*** Opening of DATA SECTION ***
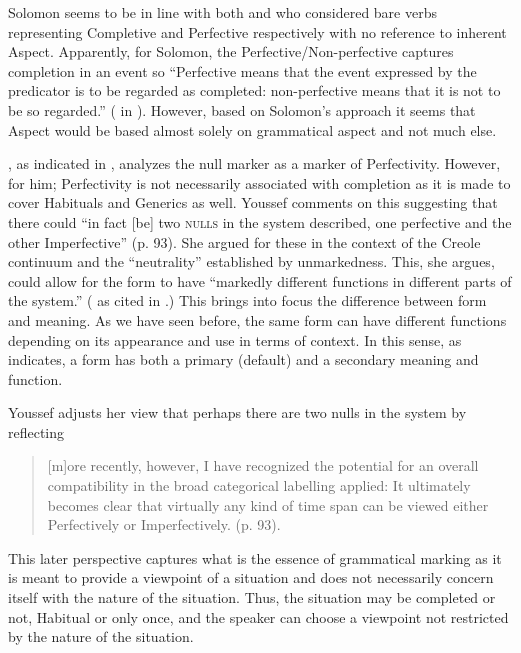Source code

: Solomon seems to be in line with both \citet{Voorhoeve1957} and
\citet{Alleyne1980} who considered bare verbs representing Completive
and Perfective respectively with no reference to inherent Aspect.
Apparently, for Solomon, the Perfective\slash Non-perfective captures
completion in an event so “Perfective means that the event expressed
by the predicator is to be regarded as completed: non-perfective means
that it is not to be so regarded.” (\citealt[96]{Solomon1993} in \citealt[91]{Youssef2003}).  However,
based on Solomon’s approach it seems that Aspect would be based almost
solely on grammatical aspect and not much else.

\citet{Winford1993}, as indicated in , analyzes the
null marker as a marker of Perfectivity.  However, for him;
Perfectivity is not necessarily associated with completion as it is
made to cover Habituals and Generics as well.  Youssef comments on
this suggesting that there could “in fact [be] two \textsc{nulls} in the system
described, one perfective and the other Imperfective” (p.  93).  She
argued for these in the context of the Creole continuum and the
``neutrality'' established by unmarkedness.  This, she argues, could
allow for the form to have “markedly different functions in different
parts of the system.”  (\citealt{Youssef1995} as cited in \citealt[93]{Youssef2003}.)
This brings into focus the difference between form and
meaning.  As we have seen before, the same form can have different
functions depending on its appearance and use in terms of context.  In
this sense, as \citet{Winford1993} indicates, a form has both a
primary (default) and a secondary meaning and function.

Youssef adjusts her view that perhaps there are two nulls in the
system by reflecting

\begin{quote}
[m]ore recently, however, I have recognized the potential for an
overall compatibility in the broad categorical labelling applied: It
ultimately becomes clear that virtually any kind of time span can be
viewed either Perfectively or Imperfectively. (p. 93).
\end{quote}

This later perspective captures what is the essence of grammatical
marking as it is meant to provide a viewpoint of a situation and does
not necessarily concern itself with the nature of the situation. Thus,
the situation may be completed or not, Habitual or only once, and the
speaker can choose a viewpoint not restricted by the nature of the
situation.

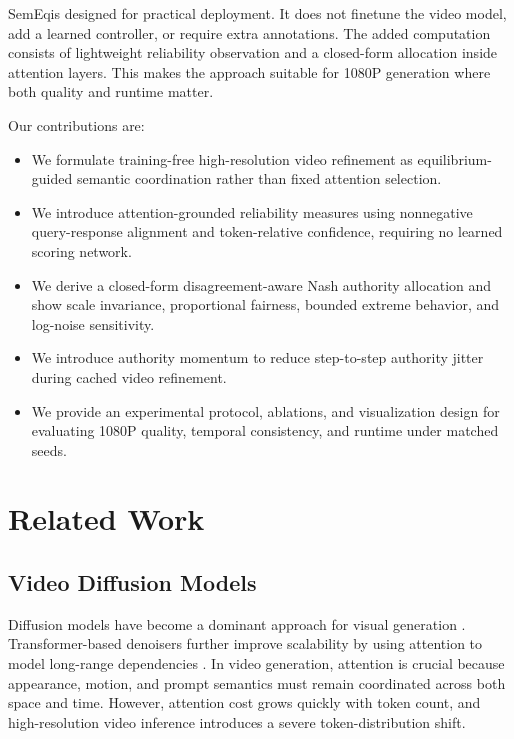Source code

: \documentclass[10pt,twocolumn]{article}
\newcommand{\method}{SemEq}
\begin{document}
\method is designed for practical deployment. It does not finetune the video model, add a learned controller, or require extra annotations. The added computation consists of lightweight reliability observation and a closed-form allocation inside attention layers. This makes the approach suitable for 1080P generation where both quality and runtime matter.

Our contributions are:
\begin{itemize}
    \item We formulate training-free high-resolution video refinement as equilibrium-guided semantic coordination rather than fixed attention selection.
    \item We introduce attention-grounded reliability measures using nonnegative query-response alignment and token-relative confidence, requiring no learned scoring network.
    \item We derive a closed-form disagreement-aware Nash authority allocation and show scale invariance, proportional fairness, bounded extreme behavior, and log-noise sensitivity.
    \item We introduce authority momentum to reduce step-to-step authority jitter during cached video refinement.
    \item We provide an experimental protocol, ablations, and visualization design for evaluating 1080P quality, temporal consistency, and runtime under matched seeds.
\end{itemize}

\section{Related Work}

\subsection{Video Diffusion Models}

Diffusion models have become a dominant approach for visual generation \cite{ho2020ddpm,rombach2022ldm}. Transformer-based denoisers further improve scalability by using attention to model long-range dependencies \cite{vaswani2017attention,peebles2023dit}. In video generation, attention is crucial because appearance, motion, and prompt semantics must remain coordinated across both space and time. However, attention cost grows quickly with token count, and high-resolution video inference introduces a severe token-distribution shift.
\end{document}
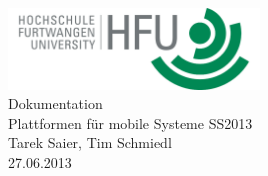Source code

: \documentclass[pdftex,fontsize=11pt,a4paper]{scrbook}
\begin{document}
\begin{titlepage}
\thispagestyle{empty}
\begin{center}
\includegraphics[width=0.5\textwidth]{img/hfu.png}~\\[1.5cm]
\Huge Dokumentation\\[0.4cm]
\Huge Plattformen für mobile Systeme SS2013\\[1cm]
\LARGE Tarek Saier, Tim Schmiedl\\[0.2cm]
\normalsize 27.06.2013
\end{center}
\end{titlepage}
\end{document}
*** Close of DATA SECTION ***
*** Opening of DATA SECTION ***
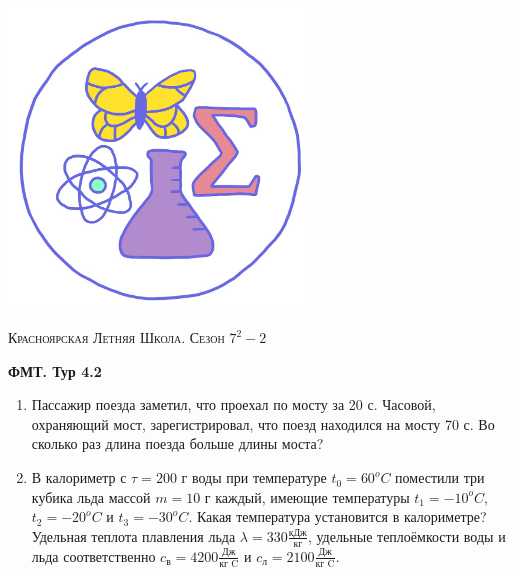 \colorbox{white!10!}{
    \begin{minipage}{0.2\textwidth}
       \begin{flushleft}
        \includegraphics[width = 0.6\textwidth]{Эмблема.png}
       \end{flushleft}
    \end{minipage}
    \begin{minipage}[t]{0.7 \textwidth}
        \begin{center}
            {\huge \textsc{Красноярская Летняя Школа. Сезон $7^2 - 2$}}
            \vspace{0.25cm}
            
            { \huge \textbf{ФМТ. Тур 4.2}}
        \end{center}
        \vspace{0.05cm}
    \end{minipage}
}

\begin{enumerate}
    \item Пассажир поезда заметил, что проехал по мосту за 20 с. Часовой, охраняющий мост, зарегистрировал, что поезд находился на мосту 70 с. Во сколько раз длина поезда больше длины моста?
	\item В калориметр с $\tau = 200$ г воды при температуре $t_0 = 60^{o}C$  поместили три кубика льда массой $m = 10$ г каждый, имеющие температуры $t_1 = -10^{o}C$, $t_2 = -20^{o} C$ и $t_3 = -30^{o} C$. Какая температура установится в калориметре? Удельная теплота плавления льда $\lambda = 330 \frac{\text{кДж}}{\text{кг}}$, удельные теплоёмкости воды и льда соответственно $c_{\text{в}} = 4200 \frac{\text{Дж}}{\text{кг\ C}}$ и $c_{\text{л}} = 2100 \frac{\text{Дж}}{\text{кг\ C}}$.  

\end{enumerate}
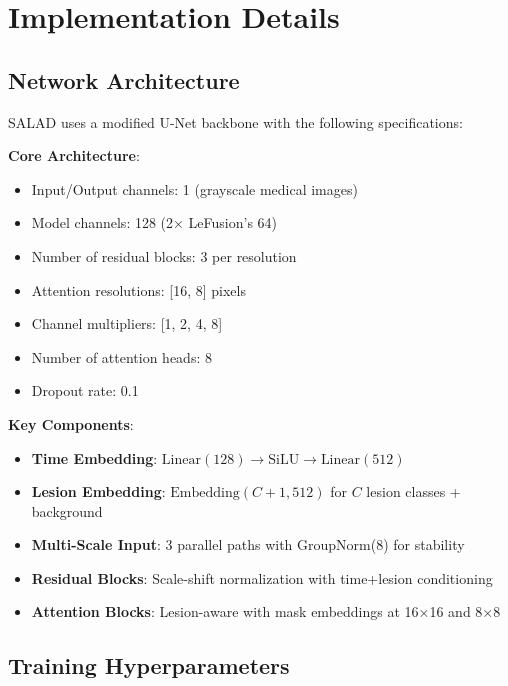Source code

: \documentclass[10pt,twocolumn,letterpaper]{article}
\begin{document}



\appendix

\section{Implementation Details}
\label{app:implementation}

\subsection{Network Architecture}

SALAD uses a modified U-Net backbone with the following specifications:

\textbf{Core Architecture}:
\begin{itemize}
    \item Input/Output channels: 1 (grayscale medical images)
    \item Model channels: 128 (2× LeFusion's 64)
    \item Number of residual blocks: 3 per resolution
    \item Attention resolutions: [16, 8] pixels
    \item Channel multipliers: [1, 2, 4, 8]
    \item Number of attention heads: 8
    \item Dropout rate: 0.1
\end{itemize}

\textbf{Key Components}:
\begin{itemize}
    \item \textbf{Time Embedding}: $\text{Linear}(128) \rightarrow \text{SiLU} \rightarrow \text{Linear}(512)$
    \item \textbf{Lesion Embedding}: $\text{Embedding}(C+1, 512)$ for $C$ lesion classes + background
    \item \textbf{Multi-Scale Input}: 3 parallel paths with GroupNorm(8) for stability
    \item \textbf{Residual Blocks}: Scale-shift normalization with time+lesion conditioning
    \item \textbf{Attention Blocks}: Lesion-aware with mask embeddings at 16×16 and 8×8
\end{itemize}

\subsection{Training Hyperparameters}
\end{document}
*** Close of DATA SECTION ***
*** Opening of DATA SECTION ***
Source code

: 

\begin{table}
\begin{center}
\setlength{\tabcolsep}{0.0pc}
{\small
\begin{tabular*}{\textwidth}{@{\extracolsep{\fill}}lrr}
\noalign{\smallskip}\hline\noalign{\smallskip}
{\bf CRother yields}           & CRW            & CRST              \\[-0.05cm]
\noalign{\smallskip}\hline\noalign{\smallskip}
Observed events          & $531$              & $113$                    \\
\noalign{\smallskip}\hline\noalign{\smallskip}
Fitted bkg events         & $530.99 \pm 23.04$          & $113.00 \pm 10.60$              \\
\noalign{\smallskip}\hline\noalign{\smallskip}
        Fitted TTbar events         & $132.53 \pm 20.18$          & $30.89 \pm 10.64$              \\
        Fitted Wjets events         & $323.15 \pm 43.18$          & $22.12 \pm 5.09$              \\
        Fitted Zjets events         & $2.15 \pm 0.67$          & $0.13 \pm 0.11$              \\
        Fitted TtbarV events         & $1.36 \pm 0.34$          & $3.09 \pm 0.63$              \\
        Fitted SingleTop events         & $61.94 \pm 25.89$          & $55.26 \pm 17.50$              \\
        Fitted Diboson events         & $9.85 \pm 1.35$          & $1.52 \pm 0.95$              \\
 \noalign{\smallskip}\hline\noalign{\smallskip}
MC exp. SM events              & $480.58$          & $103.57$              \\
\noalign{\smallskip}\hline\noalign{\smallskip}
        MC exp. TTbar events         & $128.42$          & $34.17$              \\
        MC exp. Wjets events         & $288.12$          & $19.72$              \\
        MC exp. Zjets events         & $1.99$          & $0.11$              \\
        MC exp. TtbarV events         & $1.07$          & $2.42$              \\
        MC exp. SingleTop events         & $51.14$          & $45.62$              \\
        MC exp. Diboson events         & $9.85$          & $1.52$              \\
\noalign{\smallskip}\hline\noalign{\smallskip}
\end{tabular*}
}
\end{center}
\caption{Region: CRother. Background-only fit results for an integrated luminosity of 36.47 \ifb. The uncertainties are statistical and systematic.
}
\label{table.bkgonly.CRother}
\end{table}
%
*** Close of DATA SECTION ***
> **EXERCISE BRIEF**: Work through the records above. Copy every line with the string "using".

> **ANSWER BELOW**:
    \item We introduce attention-grounded reliability measures using nonnegative query-response alignment and token-relative confidence, requiring no learned scoring network.
Diffusion models have become a dominant approach for visual generation \cite{ho2020ddpm,rombach2022ldm}. Transformer-based denoisers further improve scalability by using attention to model long-range dependencies \cite{vaswani2017attention,peebles2023dit}. In video generation, attention is crucial because appearance, motion, and prompt semantics must remain coordinated across both space and time. However, attention cost grows quickly with token count, and high-resolution video inference introduces a severe token-distribution shift.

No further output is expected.